Référendum en Catalogne : le matériel de vote caché dans certaines communes pour éviter les saisies de la Guardia Civil

Le maire de Puigcerda, Albert Piñeira, assure que les 6 000 électeurs de sa commune pourront s\'exprimer dimanche 1er octobre lors du référendum d\'audo-détermination de la Catalogne.
Le maire de Puigcerda, Albert Piñeira, assure que les 6 000 électeurs de sa commune pourront s'exprimer dimanche 1er octobre lors du référendum d'audo-détermination de la Catalogne. (Sébastien Berriot / RADIOFRANCE)

À l'approche du référendum d'auto-détermination en Catalogne, dimanche, les indépendantistes cachent le matériel de vote pour éviter qu'il soit saisi par la Guardia Civil, la police espagnole. Le scrutin s'organise dans le plus grand secret.

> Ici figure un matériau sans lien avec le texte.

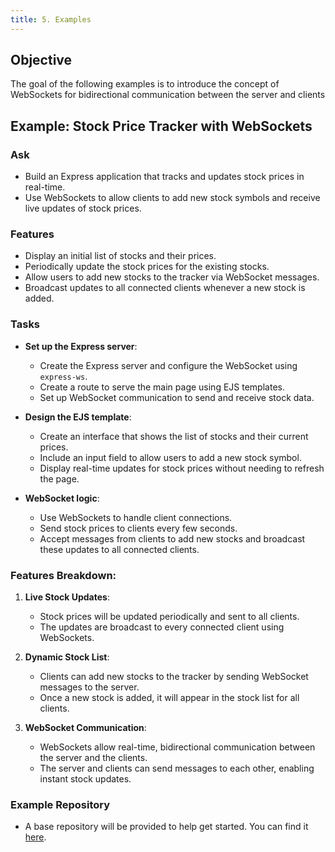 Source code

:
 ```yaml
---
title: 5. Examples
---
```


## Objective
The goal of the following examples is to introduce the concept of WebSockets for bidirectional communication between the server and clients

## Example: Stock Price Tracker with WebSockets
### Ask
- Build an Express application that tracks and updates stock prices in real-time.
- Use WebSockets to allow clients to add new stock symbols and receive live updates of stock prices.

### Features
- Display an initial list of stocks and their prices.
- Periodically update the stock prices for the existing stocks.
- Allow users to add new stocks to the tracker via WebSocket messages.
- Broadcast updates to all connected clients whenever a new stock is added.

### Tasks
- **Set up the Express server**:
  - Create the Express server and configure the WebSocket using `express-ws`.
  - Create a route to serve the main page using EJS templates.
  - Set up WebSocket communication to send and receive stock data.
  
- **Design the EJS template**:
  - Create an interface that shows the list of stocks and their current prices.
  - Include an input field to allow users to add a new stock symbol.
  - Display real-time updates for stock prices without needing to refresh the page.

- **WebSocket logic**:
  - Use WebSockets to handle client connections.
  - Send stock prices to clients every few seconds.
  - Accept messages from clients to add new stocks and broadcast these updates to all connected clients.

### Features Breakdown:
1. **Live Stock Updates**:
   - Stock prices will be updated periodically and sent to all clients.
   - The updates are broadcast to every connected client using WebSockets.

2. **Dynamic Stock List**:
   - Clients can add new stocks to the tracker by sending WebSocket messages to the server.
   - Once a new stock is added, it will appear in the stock list for all clients.

3. **WebSocket Communication**:
   - WebSockets allow real-time, bidirectional communication between the server and the clients.
   - The server and clients can send messages to each other, enabling instant stock updates.

### Example Repository
- A base repository will be provided to help get started. You can find it [here](https://github.com/menglishca/socket-stock-tracker-base.git).
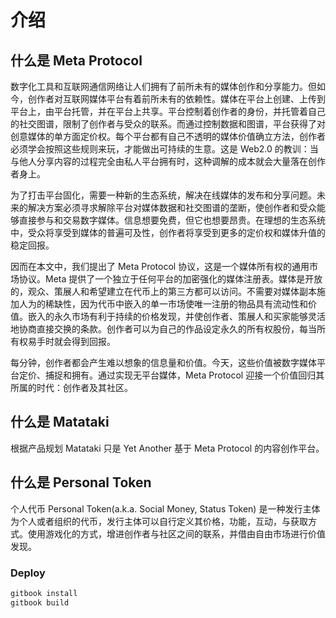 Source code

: # 介绍

## 什么是 Meta Protocol

数字化工具和互联网通信网络让人们拥有了前所未有的媒体创作和分享能力。但如今，创作者对互联网媒体平台有着前所未有的依赖性。媒体在平台上创建、上传到平台上，由平台托管，并在平台上共享。平台控制着创作者的身份，并托管着自己的社交图谱，限制了创作者与受众的联系。而通过控制数据和图谱，平台获得了对创意媒体的单方面定价权。每个平台都有自己不透明的媒体价值确立方法，创作者必须学会按照这些规则来玩，才能做出可持续的生意。这是 Web2.0 的教训：当与他人分享内容的过程完全由私人平台拥有时，这种调解的成本就会大量落在创作者身上。

为了打击平台固化，需要一种新的生态系统，解决在线媒体的发布和分享问题。未来的解决方案必须寻求解除平台对媒体数据和社交图谱的垄断，使创作者和受众能够直接参与和交易数字媒体。信息想要免费，但它也想要昂贵。在理想的生态系统中，受众将享受到媒体的普遍可及性，创作者将享受到更多的定价权和媒体升值的稳定回报。

因而在本文中，我们提出了 Meta Protocol 协议，这是一个媒体所有权的通用市场协议。Meta 提供了一个独立于任何平台的加密强化的媒体注册表。媒体是开放的，观众、策展人和希望建立在代币上的第三方都可以访问。不需要对媒体副本施加人为的稀缺性，因为代币中嵌入的单一市场使唯一注册的物品具有流动性和价值。嵌入的永久市场有利于持续的价格发现，并使创作者、策展人和买家能够灵活地协商直接交换的条款。创作者可以为自己的作品设定永久的所有权股份，每当所有权易手时就会得到回报。

每分钟，创作者都会产生难以想象的信息量和价值。今天，这些价值被数字媒体平台定价、捕捉和拥有。通过实现无平台媒体，Meta Protocol 迎接一个价值回归其所属的时代：创作者及其社区。

## 什么是 Matataki

根据产品规划 Matataki 只是 Yet Another 基于 Meta Protocol 的内容创作平台。

## 什么是 Personal Token

个人代币 Personal Token(a.k.a. Social Money, Status Token) 是一种发行主体为个人或者组织的代币，发行主体可以自行定义其价格，功能，互动，与获取方式。使用游戏化的方式，增进创作者与社区之间的联系，并借由自由市场进行价值发现。


### Deploy

```bash
gitbook install
gitbook build
```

Les indépendantistes catalans vont-ils réussir à organiser leur référendum d'auto-détermination, prévu dimanche 1er octobre ? Ils mettent en tout cas tous les moyens en oeuvre pour y arriver. Alors que la Cour constitutionnelle espagnole a déclaré ce scrutin illégal et que le gouvernement a procédé à l'arrestation de plusieurs hauts-fonctionnaires catalans, les indépendantistes s'organisent dans le plus grand secret pour assurer la tenue du vote. 

Le matériel de vote est caché dans un lieu secret

L'enjeu principal est de réussir à mettre en place des bureaux de vote, dans lesquels les électeurs pourront trouver du matériel électoral tels que des bulletins, des enveloppes et des urnes. Or, ce matériel fait l'objet de saisies par la Guardia Civil. Les indépendantistes cachent donc leur matériel. À Puigcerda, une petite ville de 10 000 habitants située dans les montagnes pyrénéennes, à la frontière avec la France, tout s'organise dans le plus grand secret, comme le rapporte France Bleu Roussillon.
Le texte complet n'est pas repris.